# [Assigned task]
Each line that contains the word "through" is to be copied from the records below.

Recorded data

● ● ●

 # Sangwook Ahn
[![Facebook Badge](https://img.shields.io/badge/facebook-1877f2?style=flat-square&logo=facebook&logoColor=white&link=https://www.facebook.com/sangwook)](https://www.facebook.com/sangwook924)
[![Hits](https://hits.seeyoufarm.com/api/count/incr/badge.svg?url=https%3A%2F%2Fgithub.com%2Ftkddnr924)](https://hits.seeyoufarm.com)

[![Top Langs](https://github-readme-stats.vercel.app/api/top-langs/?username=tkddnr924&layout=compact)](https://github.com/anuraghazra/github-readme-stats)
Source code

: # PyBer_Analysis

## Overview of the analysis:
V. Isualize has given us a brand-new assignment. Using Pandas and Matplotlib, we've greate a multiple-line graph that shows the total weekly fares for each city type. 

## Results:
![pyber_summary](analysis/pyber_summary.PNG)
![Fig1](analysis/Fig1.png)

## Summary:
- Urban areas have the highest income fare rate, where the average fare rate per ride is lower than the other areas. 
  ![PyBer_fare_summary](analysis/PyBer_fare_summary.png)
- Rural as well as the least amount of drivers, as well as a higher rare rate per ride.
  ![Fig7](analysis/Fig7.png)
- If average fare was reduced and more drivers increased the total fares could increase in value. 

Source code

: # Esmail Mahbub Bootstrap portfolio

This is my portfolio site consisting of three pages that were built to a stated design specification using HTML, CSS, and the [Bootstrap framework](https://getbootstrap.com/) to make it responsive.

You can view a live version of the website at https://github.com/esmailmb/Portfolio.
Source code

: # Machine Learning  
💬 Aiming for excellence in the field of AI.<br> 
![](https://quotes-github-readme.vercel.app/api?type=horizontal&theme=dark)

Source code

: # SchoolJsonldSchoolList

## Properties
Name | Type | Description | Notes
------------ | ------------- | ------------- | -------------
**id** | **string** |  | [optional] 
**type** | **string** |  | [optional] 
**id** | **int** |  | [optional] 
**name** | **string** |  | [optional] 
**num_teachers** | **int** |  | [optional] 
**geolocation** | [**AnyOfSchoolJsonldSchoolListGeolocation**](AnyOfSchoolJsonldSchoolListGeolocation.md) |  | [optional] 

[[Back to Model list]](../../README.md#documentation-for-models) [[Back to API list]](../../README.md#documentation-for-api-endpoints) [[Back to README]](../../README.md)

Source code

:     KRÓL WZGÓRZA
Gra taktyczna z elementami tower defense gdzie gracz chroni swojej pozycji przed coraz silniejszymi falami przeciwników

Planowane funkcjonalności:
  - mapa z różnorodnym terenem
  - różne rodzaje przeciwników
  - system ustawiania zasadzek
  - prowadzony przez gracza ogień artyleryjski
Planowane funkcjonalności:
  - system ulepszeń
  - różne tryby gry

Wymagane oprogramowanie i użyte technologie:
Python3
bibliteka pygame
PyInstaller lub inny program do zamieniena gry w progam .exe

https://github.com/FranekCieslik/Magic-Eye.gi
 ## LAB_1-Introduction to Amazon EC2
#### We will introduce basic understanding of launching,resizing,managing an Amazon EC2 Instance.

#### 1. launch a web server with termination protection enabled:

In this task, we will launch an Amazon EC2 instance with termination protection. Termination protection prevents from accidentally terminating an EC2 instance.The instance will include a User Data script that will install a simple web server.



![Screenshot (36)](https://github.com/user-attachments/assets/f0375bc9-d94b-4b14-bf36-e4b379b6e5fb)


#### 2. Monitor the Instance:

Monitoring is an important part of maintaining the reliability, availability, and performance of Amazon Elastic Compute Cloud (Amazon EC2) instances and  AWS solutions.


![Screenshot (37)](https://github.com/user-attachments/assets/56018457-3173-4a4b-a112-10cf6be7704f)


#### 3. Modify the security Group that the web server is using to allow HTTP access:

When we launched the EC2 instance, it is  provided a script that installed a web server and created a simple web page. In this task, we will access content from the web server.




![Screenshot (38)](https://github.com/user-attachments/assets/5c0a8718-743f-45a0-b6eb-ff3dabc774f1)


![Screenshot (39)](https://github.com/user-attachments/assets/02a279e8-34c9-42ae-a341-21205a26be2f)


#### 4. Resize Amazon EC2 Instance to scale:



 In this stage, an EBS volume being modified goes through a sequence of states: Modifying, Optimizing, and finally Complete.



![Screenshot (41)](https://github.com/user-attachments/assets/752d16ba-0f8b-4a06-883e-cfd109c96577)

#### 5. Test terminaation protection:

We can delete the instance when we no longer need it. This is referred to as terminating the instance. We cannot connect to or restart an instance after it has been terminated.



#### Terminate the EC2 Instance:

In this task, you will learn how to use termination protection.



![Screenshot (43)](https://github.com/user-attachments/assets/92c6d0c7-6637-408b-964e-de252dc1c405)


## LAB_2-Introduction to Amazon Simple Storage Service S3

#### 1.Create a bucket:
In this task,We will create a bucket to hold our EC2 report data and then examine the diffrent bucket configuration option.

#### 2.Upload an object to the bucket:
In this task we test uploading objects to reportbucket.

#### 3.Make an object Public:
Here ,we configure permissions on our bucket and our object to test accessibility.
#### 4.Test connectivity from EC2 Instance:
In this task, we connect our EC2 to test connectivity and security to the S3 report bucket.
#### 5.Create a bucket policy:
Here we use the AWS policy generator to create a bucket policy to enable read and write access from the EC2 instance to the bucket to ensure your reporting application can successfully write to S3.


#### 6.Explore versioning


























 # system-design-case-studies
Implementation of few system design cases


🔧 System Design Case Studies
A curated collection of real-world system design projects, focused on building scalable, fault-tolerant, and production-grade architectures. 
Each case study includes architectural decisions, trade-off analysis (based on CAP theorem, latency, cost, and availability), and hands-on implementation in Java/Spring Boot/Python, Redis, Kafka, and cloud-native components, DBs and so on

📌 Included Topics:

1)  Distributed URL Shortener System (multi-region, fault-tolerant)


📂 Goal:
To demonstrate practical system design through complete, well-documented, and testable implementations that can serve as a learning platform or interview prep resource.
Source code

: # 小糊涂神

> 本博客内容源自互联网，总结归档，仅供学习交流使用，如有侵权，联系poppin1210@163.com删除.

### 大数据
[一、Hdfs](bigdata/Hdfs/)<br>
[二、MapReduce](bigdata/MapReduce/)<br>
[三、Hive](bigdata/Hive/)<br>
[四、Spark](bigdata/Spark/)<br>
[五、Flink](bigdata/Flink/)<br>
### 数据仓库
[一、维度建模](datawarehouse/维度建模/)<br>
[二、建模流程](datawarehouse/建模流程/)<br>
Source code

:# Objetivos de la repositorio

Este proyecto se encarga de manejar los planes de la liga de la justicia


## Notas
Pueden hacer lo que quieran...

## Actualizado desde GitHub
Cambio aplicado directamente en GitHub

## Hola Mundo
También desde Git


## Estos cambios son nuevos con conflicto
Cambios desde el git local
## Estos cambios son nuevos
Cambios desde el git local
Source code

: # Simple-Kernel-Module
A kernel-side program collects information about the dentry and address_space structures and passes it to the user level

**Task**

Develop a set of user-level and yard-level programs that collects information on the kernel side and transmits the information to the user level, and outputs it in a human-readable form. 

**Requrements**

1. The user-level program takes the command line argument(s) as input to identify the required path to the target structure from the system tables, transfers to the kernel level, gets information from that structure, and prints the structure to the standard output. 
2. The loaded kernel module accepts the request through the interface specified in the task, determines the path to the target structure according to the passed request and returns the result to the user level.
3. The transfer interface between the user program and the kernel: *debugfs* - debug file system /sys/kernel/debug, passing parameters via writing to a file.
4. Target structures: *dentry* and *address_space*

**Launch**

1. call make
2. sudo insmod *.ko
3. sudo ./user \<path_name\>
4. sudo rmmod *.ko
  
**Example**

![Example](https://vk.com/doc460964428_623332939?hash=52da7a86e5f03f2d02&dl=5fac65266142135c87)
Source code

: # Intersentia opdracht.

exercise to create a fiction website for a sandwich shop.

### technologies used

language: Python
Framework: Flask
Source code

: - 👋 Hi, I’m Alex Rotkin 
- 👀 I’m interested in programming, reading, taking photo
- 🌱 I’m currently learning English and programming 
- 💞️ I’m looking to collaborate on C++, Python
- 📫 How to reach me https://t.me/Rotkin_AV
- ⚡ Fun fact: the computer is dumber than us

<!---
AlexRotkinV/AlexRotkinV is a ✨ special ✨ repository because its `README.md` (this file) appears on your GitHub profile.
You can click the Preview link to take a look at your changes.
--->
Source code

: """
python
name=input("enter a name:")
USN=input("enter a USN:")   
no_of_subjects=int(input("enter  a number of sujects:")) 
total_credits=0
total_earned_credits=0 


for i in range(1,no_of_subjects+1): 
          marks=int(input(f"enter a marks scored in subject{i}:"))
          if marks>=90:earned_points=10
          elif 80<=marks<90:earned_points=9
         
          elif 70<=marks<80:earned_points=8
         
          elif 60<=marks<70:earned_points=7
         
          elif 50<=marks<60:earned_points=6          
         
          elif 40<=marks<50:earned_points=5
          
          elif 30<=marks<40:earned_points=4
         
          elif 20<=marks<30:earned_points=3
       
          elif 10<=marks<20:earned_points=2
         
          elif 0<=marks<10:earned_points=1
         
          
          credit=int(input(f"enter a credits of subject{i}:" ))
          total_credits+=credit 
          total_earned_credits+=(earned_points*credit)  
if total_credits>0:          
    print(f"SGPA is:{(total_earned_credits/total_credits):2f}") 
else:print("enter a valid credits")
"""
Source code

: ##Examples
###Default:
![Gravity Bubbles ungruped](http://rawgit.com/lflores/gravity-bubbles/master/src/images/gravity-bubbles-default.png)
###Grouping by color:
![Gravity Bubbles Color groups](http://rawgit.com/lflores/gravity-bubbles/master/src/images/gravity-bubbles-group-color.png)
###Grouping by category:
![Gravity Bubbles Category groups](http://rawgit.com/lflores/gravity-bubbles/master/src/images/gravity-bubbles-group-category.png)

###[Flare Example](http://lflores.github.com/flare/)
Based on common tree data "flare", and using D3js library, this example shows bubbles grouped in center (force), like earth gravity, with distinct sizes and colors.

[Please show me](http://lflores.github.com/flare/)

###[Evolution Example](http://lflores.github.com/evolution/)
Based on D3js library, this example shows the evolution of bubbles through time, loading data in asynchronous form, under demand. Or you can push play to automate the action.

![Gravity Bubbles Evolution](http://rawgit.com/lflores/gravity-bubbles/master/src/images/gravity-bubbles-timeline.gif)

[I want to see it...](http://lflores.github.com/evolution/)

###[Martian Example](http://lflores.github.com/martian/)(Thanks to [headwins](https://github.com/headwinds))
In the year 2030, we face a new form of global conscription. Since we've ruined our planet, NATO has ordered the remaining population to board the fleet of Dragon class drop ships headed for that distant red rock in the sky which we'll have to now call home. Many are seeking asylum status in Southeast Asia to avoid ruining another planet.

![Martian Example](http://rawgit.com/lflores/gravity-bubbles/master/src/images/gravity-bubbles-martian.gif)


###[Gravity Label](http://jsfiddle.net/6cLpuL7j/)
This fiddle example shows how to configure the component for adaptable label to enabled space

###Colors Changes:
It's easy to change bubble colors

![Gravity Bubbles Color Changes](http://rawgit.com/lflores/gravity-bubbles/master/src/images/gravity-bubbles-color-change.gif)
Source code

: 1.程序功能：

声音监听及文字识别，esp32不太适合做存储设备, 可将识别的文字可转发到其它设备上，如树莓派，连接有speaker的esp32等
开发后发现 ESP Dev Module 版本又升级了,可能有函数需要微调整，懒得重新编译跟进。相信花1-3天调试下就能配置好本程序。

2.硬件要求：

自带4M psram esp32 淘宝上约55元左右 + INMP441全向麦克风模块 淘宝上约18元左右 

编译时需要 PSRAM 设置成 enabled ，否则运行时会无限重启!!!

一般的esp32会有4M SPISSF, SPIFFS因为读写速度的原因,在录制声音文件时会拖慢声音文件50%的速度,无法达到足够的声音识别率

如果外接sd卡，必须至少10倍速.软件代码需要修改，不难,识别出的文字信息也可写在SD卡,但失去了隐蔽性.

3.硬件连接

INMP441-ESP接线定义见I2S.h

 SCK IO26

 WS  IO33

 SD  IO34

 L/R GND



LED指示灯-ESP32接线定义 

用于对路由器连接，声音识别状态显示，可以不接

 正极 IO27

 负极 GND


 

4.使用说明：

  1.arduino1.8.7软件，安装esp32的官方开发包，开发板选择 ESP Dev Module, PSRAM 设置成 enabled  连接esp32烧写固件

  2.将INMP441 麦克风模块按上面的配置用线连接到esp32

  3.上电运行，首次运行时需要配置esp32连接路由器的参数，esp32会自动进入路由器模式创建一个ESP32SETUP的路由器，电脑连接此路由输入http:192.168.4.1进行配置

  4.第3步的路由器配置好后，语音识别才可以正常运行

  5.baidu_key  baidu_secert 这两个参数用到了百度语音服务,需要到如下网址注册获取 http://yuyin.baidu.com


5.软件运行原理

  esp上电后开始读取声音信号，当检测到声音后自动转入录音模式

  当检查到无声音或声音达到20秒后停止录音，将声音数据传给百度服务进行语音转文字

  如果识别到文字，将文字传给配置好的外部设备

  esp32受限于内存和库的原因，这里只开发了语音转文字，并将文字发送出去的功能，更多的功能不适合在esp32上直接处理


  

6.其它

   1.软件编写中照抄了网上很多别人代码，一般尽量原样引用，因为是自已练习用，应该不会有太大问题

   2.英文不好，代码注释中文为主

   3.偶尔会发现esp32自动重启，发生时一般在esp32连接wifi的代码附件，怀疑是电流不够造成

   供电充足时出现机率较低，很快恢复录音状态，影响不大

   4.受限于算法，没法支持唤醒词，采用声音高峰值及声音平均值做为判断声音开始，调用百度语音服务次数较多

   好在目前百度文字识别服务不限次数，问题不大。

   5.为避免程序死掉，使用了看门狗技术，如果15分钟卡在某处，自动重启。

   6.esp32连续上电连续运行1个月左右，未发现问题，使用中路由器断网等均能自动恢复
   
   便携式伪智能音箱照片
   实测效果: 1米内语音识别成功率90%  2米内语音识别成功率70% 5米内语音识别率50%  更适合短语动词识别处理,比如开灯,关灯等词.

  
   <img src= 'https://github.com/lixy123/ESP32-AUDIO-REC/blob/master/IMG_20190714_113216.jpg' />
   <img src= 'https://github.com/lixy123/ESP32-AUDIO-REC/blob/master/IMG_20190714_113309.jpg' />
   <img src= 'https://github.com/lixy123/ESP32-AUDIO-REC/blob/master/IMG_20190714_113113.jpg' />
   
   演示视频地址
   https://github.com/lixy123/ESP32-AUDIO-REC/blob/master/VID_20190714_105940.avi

● ● ●

# [Finished task]
 In this stage, an EBS volume being modified goes through a sequence of states: Modifying, Optimizing, and finally Complete.
To demonstrate practical system design through complete, well-documented, and testable implementations that can serve as a learning platform or interview prep resource.
2. The loaded kernel module accepts the request through the interface specified in the task, determines the path to the target structure according to the passed request and returns the result to the user level.
Based on D3js library, this example shows the evolution of bubbles through time, loading data in asynchronous form, under demand. Or you can push play to automate the action.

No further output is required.